_TASK TO CARRY OUT_
Please return every line below that contains the string "agent".

[Document images with source code]
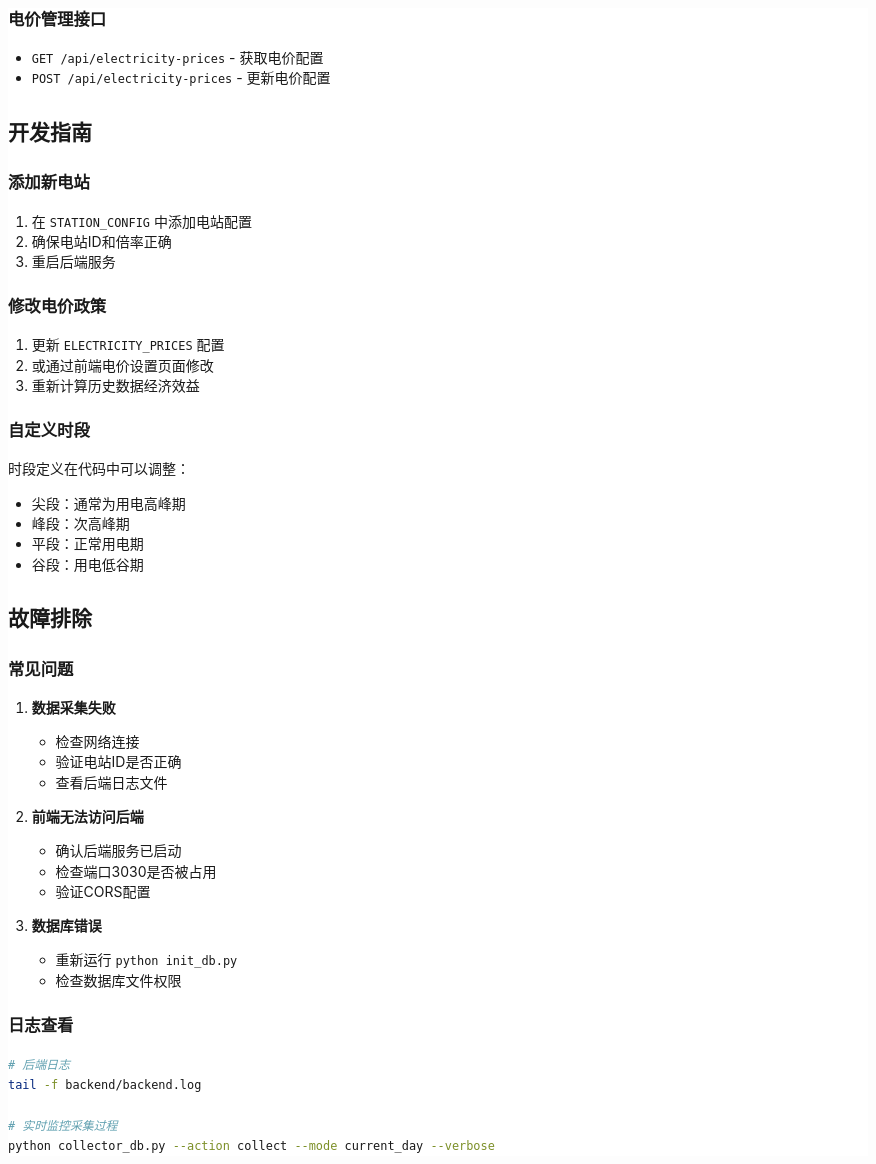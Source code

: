 ### 电价管理接口
- `GET /api/electricity-prices` - 获取电价配置
- `POST /api/electricity-prices` - 更新电价配置

## 开发指南

### 添加新电站
1. 在 `STATION_CONFIG` 中添加电站配置
2. 确保电站ID和倍率正确
3. 重启后端服务

### 修改电价政策
1. 更新 `ELECTRICITY_PRICES` 配置
2. 或通过前端电价设置页面修改
3. 重新计算历史数据经济效益

### 自定义时段
时段定义在代码中可以调整：
- 尖段：通常为用电高峰期
- 峰段：次高峰期
- 平段：正常用电期
- 谷段：用电低谷期

## 故障排除

### 常见问题

1. **数据采集失败**
   - 检查网络连接
   - 验证电站ID是否正确
   - 查看后端日志文件

2. **前端无法访问后端**
   - 确认后端服务已启动
   - 检查端口3030是否被占用
   - 验证CORS配置

3. **数据库错误**
   - 重新运行 `python init_db.py`
   - 检查数据库文件权限

### 日志查看
```bash
# 后端日志
tail -f backend/backend.log

# 实时监控采集过程
python collector_db.py --action collect --mode current_day --verbose
```
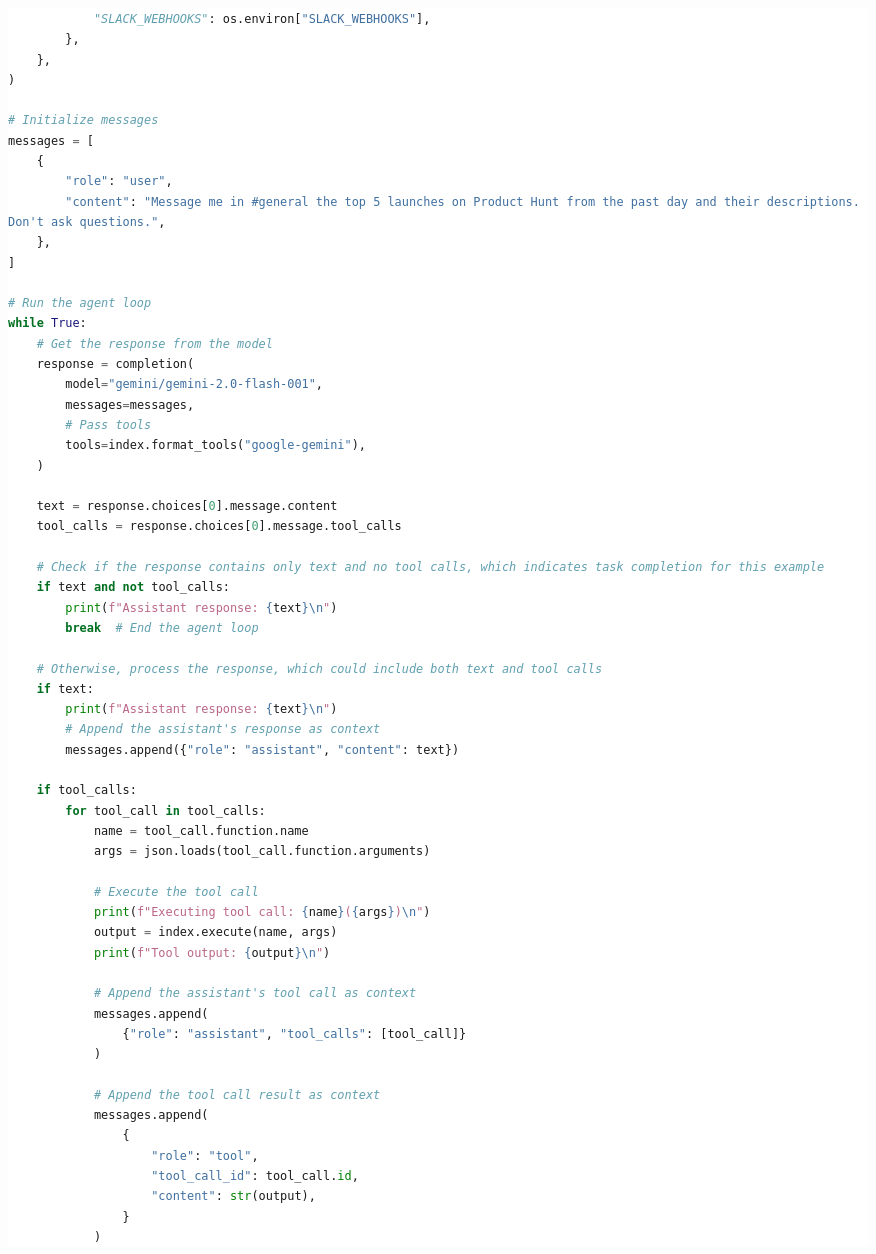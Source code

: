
 ```python {4,6-14,30-31,53-56} [LiteLLM]
            "SLACK_WEBHOOKS": os.environ["SLACK_WEBHOOKS"],
        },
    },
)

# Initialize messages
messages = [
    {
        "role": "user",
        "content": "Message me in #general the top 5 launches on Product Hunt from the past day and their descriptions. Don't ask questions.",
    },
]

# Run the agent loop
while True:
    # Get the response from the model
    response = completion(
        model="gemini/gemini-2.0-flash-001",
        messages=messages,
        # Pass tools
        tools=index.format_tools("google-gemini"),
    )

    text = response.choices[0].message.content
    tool_calls = response.choices[0].message.tool_calls

    # Check if the response contains only text and no tool calls, which indicates task completion for this example
    if text and not tool_calls:
        print(f"Assistant response: {text}\n")
        break  # End the agent loop

    # Otherwise, process the response, which could include both text and tool calls
    if text:
        print(f"Assistant response: {text}\n")
        # Append the assistant's response as context
        messages.append({"role": "assistant", "content": text})

    if tool_calls:
        for tool_call in tool_calls:
            name = tool_call.function.name
            args = json.loads(tool_call.function.arguments)

            # Execute the tool call
            print(f"Executing tool call: {name}({args})\n")
            output = index.execute(name, args)
            print(f"Tool output: {output}\n")

            # Append the assistant's tool call as context
            messages.append(
                {"role": "assistant", "tool_calls": [tool_call]}
            )

            # Append the tool call result as context
            messages.append(
                {
                    "role": "tool",
                    "tool_call_id": tool_call.id,
                    "content": str(output),
                }
            )
```
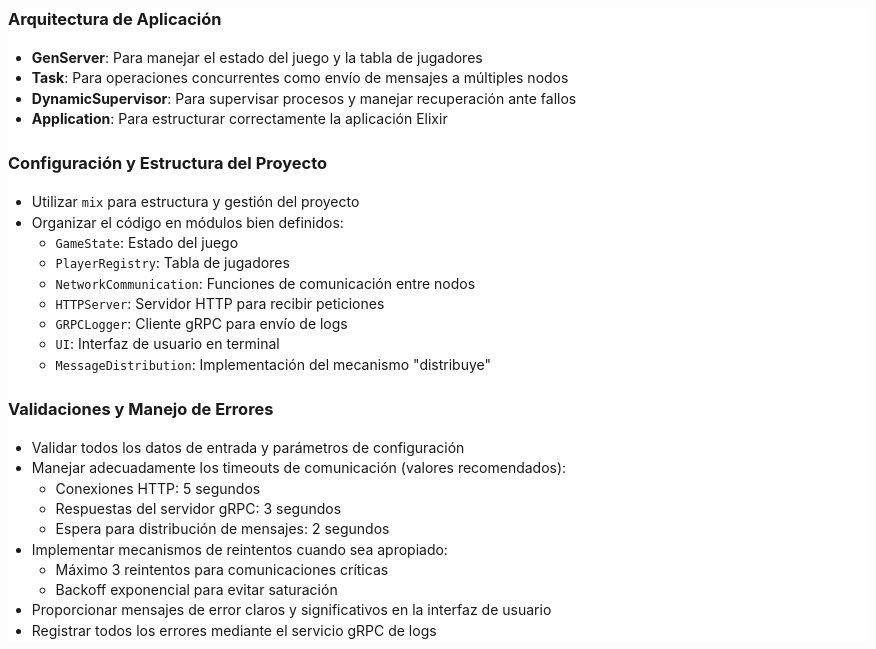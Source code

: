 ### Arquitectura de Aplicación
- **GenServer**: Para manejar el estado del juego y la tabla de jugadores
- **Task**: Para operaciones concurrentes como envío de mensajes a múltiples nodos
- **DynamicSupervisor**: Para supervisar procesos y manejar recuperación ante fallos
- **Application**: Para estructurar correctamente la aplicación Elixir

### Configuración y Estructura del Proyecto
- Utilizar `mix` para estructura y gestión del proyecto
- Organizar el código en módulos bien definidos:
  - `GameState`: Estado del juego
  - `PlayerRegistry`: Tabla de jugadores
  - `NetworkCommunication`: Funciones de comunicación entre nodos
  - `HTTPServer`: Servidor HTTP para recibir peticiones
  - `GRPCLogger`: Cliente gRPC para envío de logs
  - `UI`: Interfaz de usuario en terminal
  - `MessageDistribution`: Implementación del mecanismo "distribuye"

### Validaciones y Manejo de Errores
- Validar todos los datos de entrada y parámetros de configuración
- Manejar adecuadamente los timeouts de comunicación (valores recomendados):
  - Conexiones HTTP: 5 segundos
  - Respuestas del servidor gRPC: 3 segundos
  - Espera para distribución de mensajes: 2 segundos
- Implementar mecanismos de reintentos cuando sea apropiado:
  - Máximo 3 reintentos para comunicaciones críticas
  - Backoff exponencial para evitar saturación
- Proporcionar mensajes de error claros y significativos en la interfaz de usuario
- Registrar todos los errores mediante el servicio gRPC de logs
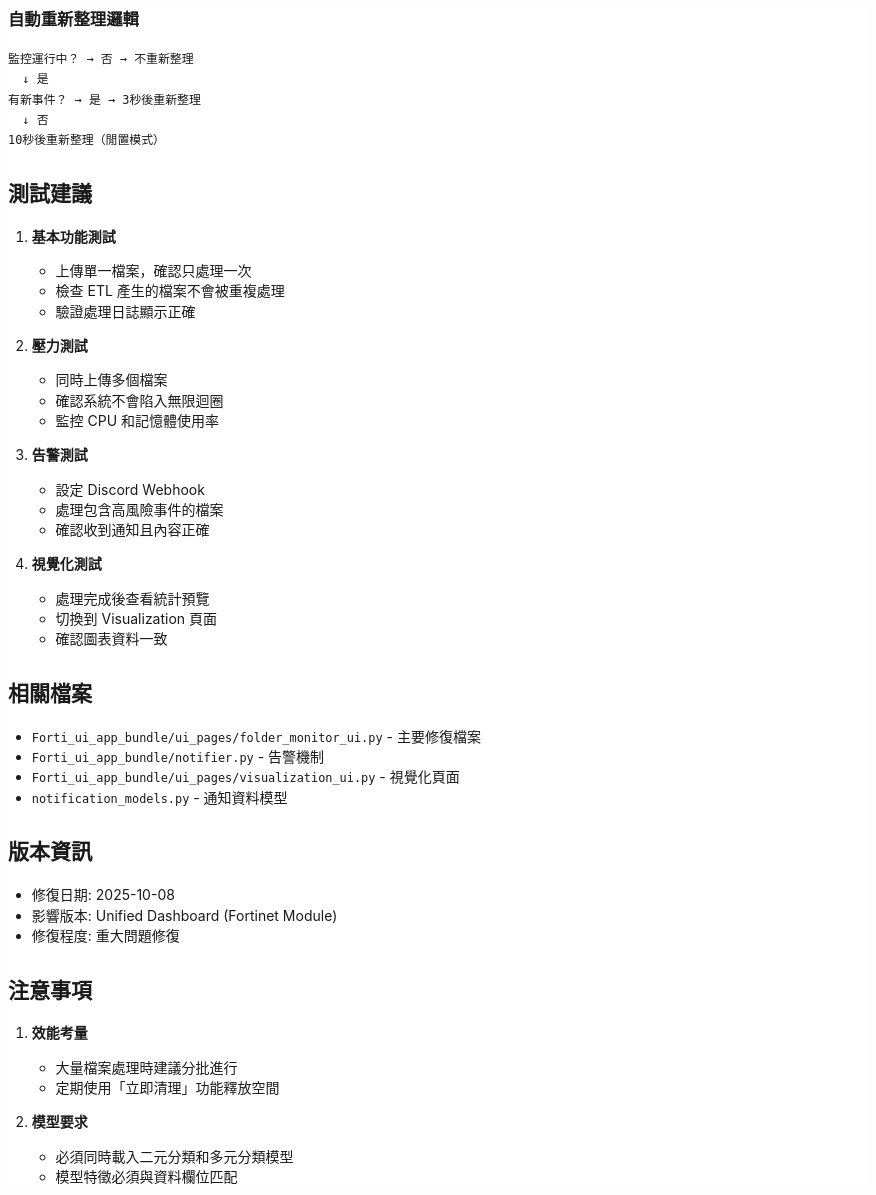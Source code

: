 ### 自動重新整理邏輯
```
監控運行中？ → 否 → 不重新整理
  ↓ 是
有新事件？ → 是 → 3秒後重新整理
  ↓ 否
10秒後重新整理（閒置模式）
```

## 測試建議

1. **基本功能測試**
   - 上傳單一檔案，確認只處理一次
   - 檢查 ETL 產生的檔案不會被重複處理
   - 驗證處理日誌顯示正確

2. **壓力測試**
   - 同時上傳多個檔案
   - 確認系統不會陷入無限迴圈
   - 監控 CPU 和記憶體使用率

3. **告警測試**
   - 設定 Discord Webhook
   - 處理包含高風險事件的檔案
   - 確認收到通知且內容正確

4. **視覺化測試**
   - 處理完成後查看統計預覽
   - 切換到 Visualization 頁面
   - 確認圖表資料一致

## 相關檔案

- `Forti_ui_app_bundle/ui_pages/folder_monitor_ui.py` - 主要修復檔案
- `Forti_ui_app_bundle/notifier.py` - 告警機制
- `Forti_ui_app_bundle/ui_pages/visualization_ui.py` - 視覺化頁面
- `notification_models.py` - 通知資料模型

## 版本資訊

- 修復日期: 2025-10-08
- 影響版本: Unified Dashboard (Fortinet Module)
- 修復程度: 重大問題修復

## 注意事項

1. **效能考量**
   - 大量檔案處理時建議分批進行
   - 定期使用「立即清理」功能釋放空間

2. **模型要求**
   - 必須同時載入二元分類和多元分類模型
   - 模型特徵必須與資料欄位匹配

_SOLVED EXERCISE_
# Run the agent loop
        break  # End the agent loop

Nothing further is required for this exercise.